Some quick&dirty code that I tried:

import time
import random

NODE_JUMP = 50000
NODE_ACCESS = 10000

print 'STARTING'


random_bytes = open('/dev/urandom', 'rb')

my_list = list()

nodes_no = 0

while True:
    nodes_no += NODE_JUMP
    start = time.time()
    my_list.extend(random_bytes.read(100) for i in xrange(NODE_JUMP))
    print 'extending to %s nodes took %.2f seconds' % (nodes_no, time.time() - start)

    section_start = random.randint(0, nodes_no -NODE_ACCESS -1)
    start = time.time()
    for index in xrange(section_start, section_start + NODE_ACCESS):
        # rotate the string
        my_list[index] = my_list[index][1:] + my_list[index][0]

    print 'access to %s nodes took %.2f seconds' % (NODE_ACCESS, time.time() - start,)

Print ended with:

extending to 5000000 nodes took 3.49 seconds
access to 10000 nodes took 0.02 seconds
extending to 5050000 nodes took 3.98 seconds
access to 10000 nodes took 0.01 seconds
extending to 5100000 nodes took 2.54 seconds
access to 10000 nodes took 0.01 seconds
extending to 5150000 nodes took 2.19 seconds
access to 10000 nodes took 0.11 seconds
extending to 5200000 nodes took 2.49 seconds
access to 10000 nodes took 0.01 seconds
extending to 5250000 nodes took 3.13 seconds
access to 10000 nodes took 0.05 seconds
Killed (not by me)

Solution

  • Using zc.blist can bring good results after all, and setting the "cache_size" option when creating the DB controls the size of the data that will remain in the RAM. The size of used RAM can grow bigger if you don't do "transaction.commit" often enough. By defining a large cache_size and doing transaction.commit often, the last accessed buckets of the blist will stay in the RAM, giving you fast access to them, and the amount of used RAM won't grow too much.

    Packing is very expensive though, but if you have a large harddisk, you don't have to do it that often anyway.

    Here is some code to try yourself.
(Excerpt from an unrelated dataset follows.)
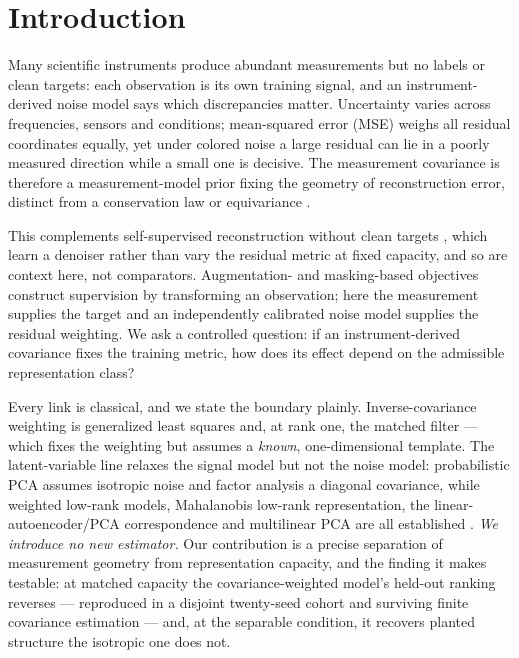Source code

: \section{Introduction}

Many scientific instruments produce abundant measurements but no labels or clean targets: each observation is its own training signal, and an instrument-derived noise model says which discrepancies matter. Uncertainty varies across frequencies, sensors and conditions; mean-squared error (MSE) weighs all residual coordinates equally, yet under colored noise a large residual can lie in a poorly measured direction while a small one is decisive. The measurement covariance is therefore a measurement-model prior fixing the geometry of reconstruction error, distinct from a conservation law or equivariance \citep{bronstein2021geometric,karniadakis2021physics}.

This complements self-supervised reconstruction without clean targets \citep{batson2019noise2self,yaman2020ssdu,gruber2025noisier2inverse}, which learn a denoiser rather than vary the residual metric at fixed capacity, and so are context here, not comparators. Augmentation- and masking-based objectives \citep{chen2020simclr,he2022masked} construct supervision by transforming an observation; here the measurement supplies the target and an independently calibrated noise model supplies the residual weighting. We ask a controlled question: if an instrument-derived covariance fixes the training metric, how does its effect depend on the admissible representation class?

Every link is classical, and we state the boundary plainly. Inverse-covariance weighting is generalized least squares \citep{aitken1936least} and, at rank one, the matched filter \citep{turin1960introduction,kay1993fundamentals,szymkowiak1993signal} --- which fixes the weighting but assumes a \emph{known}, one-dimensional template. The latent-variable line relaxes the signal model but not the noise model: probabilistic PCA assumes isotropic noise and factor analysis a diagonal covariance, while weighted low-rank models, Mahalanobis low-rank representation, the linear-autoencoder/PCA correspondence and multilinear PCA are all established \citep{tipping1999probabilistic,rubin1982algorithms,roweis1998algorithms,bailey2012principal,allen2014gls,zhang2019matrixnormal,baldi1989neural,lu2008mpca}. \emph{We introduce no new estimator.} Our contribution is a precise separation of measurement geometry from representation capacity, and the finding it makes testable: at matched capacity the covariance-weighted model's held-out ranking reverses --- reproduced in a disjoint twenty-seed cohort and surviving finite covariance estimation --- and, at the separable condition, it recovers planted structure the isotropic one does not.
Run "top" at the background and change cache_size to see how it affects the amount of used RAM.

    import time
    import os
    import glob
    from ZODB import DB
    from ZODB.FileStorage import FileStorage
    import transaction
    from zc.blist import BList
    
    print('STARTING')
    
    random = open('/dev/urandom', 'rb')
    
    
    def test_list(my_list, loops = 1000, element_size = 100):
        print('testing list')
        start = time.time()
        for loop in xrange(loops):
            my_list.append(random.read(element_size))
        print('appending %s elements took %.4f seconds' % (loops, time.time() - start))
    
        start = time.time()
        length = len(my_list)
        print('length calculated in %.4f seconds' % (time.time() - start,))
    
        start = time.time()
        for loop in xrange(loops):
            my_list.insert(length / 2, random.read(element_size))
        print('inserting %s elements took %.4f seconds' % (loops, time.time() - start))
    
        start = time.time()
        for loop in xrange(loops):
            my_list[loop] = my_list[loop][1:] + my_list[loop][0]
        print('modifying %s elements took %.4f seconds' % (loops, time.time() - start))
    
        start = time.time()
        for loop in xrange(loops):
            del my_list[0]
        print('removing %s elements took %.4f seconds' % (loops, time.time() - start))
    
        start = time.time()
        transaction.commit()
        print('committing all above took %.4f seconds' % (time.time() - start,))
    
        del my_list[:loops]
        transaction.commit()
    
        start = time.time()
        pack()
        print('packing after removing %s elements took %.4f seconds' % (loops, time.time() - start))
    
    for filename in glob.glob('database.db*'):    
        try:
            os.unlink(filename)
        except OSError:
            pass
    
    db = DB(FileStorage('database.db'),
            cache_size = 2000)
    
    def pack():
        db.pack()
    
    root = db.open().root()
    
    root['my_list'] = BList()
    
    print('inserting initial data to blist')
    
    for loop in xrange(10):
        root['my_list'].extend(random.read(100) for x in xrange(100000))
        transaction.commit()
    
    transaction.commit()
    
    test_list(root['my_list'])